Ten years later, after Braddock's army was destroyed during the
French and Indian War, due to his social standing and his attention
to bureaucratic niceties, this "master of army paper work, this
general of the pen" was appointed to save British America from the
French. To list all of his military disasters and stupid decisions
would be enough to make you wonder how the British ever won any
war. Only the superior incompetence of their enemy, the French,
made victory even a remote possibility.
Loudoun's arrival in North America was characteristically
delayed but quickly followed by his first blunder. Ignoring the
advice of the local colonials like George Washington, who had
accompanied Braddock and seen what the French and Indians could do
to British regulars, Loudoun did nothing to fortify the remaining
western forts. Warned that Oswego was in danger of falling, Loudoun
went to Albany, as near as he could get to the war front, and
promptly got bogged down in a dispute over the purchase of
provisions. While he haggled, Oswego fell to the French.
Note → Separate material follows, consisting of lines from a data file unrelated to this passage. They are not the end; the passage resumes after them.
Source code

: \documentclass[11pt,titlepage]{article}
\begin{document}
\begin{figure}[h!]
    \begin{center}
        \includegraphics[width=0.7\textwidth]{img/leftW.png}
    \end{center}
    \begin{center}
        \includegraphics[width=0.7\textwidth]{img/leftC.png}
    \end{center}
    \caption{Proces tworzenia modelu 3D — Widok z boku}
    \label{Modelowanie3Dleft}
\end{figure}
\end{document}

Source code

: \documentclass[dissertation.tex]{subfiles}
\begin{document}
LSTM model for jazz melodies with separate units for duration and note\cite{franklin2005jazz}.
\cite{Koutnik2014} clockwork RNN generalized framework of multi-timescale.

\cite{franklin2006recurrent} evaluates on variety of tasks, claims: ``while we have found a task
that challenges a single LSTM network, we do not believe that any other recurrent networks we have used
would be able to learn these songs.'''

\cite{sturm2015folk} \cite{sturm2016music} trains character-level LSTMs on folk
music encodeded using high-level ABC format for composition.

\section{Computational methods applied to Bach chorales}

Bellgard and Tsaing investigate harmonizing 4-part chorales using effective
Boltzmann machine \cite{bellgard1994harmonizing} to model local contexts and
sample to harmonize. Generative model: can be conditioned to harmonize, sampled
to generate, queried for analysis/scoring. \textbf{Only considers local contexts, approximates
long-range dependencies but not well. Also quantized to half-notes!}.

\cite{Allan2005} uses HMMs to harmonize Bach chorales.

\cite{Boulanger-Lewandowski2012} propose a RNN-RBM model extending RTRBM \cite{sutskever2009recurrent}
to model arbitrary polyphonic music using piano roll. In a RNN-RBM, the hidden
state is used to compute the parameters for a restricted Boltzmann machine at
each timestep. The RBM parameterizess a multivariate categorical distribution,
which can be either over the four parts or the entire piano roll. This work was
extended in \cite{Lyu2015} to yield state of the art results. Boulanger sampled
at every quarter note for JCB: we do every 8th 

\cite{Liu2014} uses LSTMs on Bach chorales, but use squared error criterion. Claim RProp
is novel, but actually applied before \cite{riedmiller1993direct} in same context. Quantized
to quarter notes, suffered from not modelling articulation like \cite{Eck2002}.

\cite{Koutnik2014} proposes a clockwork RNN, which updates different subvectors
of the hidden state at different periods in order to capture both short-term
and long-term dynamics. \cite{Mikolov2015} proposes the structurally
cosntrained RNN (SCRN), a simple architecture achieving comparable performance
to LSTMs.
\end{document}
While
encamped at Albany, Loudoun's most notable act was to issue an
order putting the colonial militias under British commanders
despite explicit agreements that the colonial troops would fight
under their own leaders. This lead to a long period of political
wrangling during which no fighting could take place.
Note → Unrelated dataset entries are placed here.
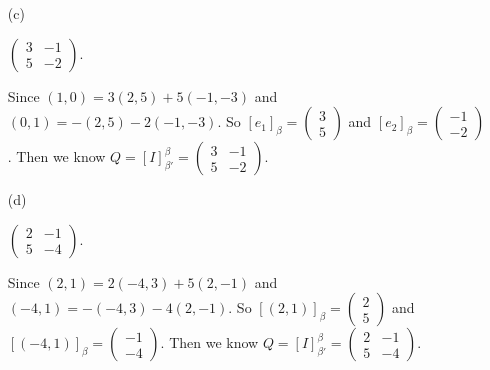 \begin{Exercise}
\begin{enumerate}[(a)]
		\item[(c)]
		\begin{answer}
			$\begin{pmatrix}
			3 & -1 \\
			5 & -2
			\end{pmatrix}$.
		\end{answer}
		\begin{solution}
			Since $(1,0) = 3(2,5)+5(-1,-3)$ and $(0,1) = -(2,5)-2(-1,-3)$. So $[e_1]_{\beta} = \begin{pmatrix}
			3 \\
			5
			\end{pmatrix}$ and $[e_2]_{\beta} = \begin{pmatrix}
			-1 \\
			-2
			\end{pmatrix}$. Then we know $Q = [I]_{\beta'}^{\beta} = \begin{pmatrix}
			3 & -1 \\
			5 & -2
			\end{pmatrix}$.
		\end{solution}
		
		\item[(d)]
		\begin{answer}
			$\begin{pmatrix}
			2 & -1 \\
			5 & -4
			\end{pmatrix}$.
		\end{answer}
		\begin{solution}
			Since $(2,1) = 2(-4,3)+5(2,-1)$ and $(-4,1) = -(-4,3)-4(2,-1)$. So $[(2,1)]_{\beta} = \begin{pmatrix}
			2 \\
			5
			\end{pmatrix}$ and $[(-4,1)]_{\beta} = \begin{pmatrix}
			-1 \\
			-4
			\end{pmatrix}$. Then we know $Q = [I]_{\beta'}^{\beta} = \begin{pmatrix}
			2 & -1 \\
			5 & -4
			\end{pmatrix}$.
		\end{solution}
		
	\end{enumerate}
\end{Exercise}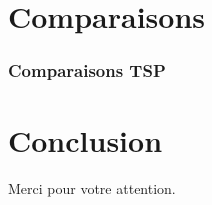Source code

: \documentclass[french]{beamer}
\begin{document}
\section{Comparaisons}

\begin{frame}
  \frametitle{Comparaisons TSP}
  
\end{frame}

\section{Conclusion}
\begin{frame}

\end{frame}


\begin{frame}
  \begin{center}
    Merci pour votre attention.
  \end{center}
\end{frame}
\end{document}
Loudoun's one strategic move, again against local advice, was
to abandon the face off in the western frontier and to gather his
troops instead to take the French seaport fort of Louisbourg in
Nova Scotia, far from the scene of the actual fighting.
Preparations for this were long and difficult and delayed.
"Bumblingly true to form," as one historian noted, "Loudoun
dithered while the French concentrated a fleet at Louisbourg
superior to theirs." Instead of attacking the fort when he could,
Loudoun had his men exercise and plant cabbage in preparation for
a long siege. Eventually, he was forced to abandon the entire
effort and return to New York without firing a shot. Meanwhile, the
French, seeing their opportunity, attacked the weakened British
forts on the Western frontier. As predicted by the colonials, Fort
William Henry was overrun and taken.
After Loudoun was recalled, Benjamin Franklin himself declared
his campaigns to have been "frivolous, expensive, and disgraceful
to our nation beyond conception." He was, said Franklin, always
busy but accomplishing nothing: "He was like St. George on a tavern
sign, always on horseback and never riding on."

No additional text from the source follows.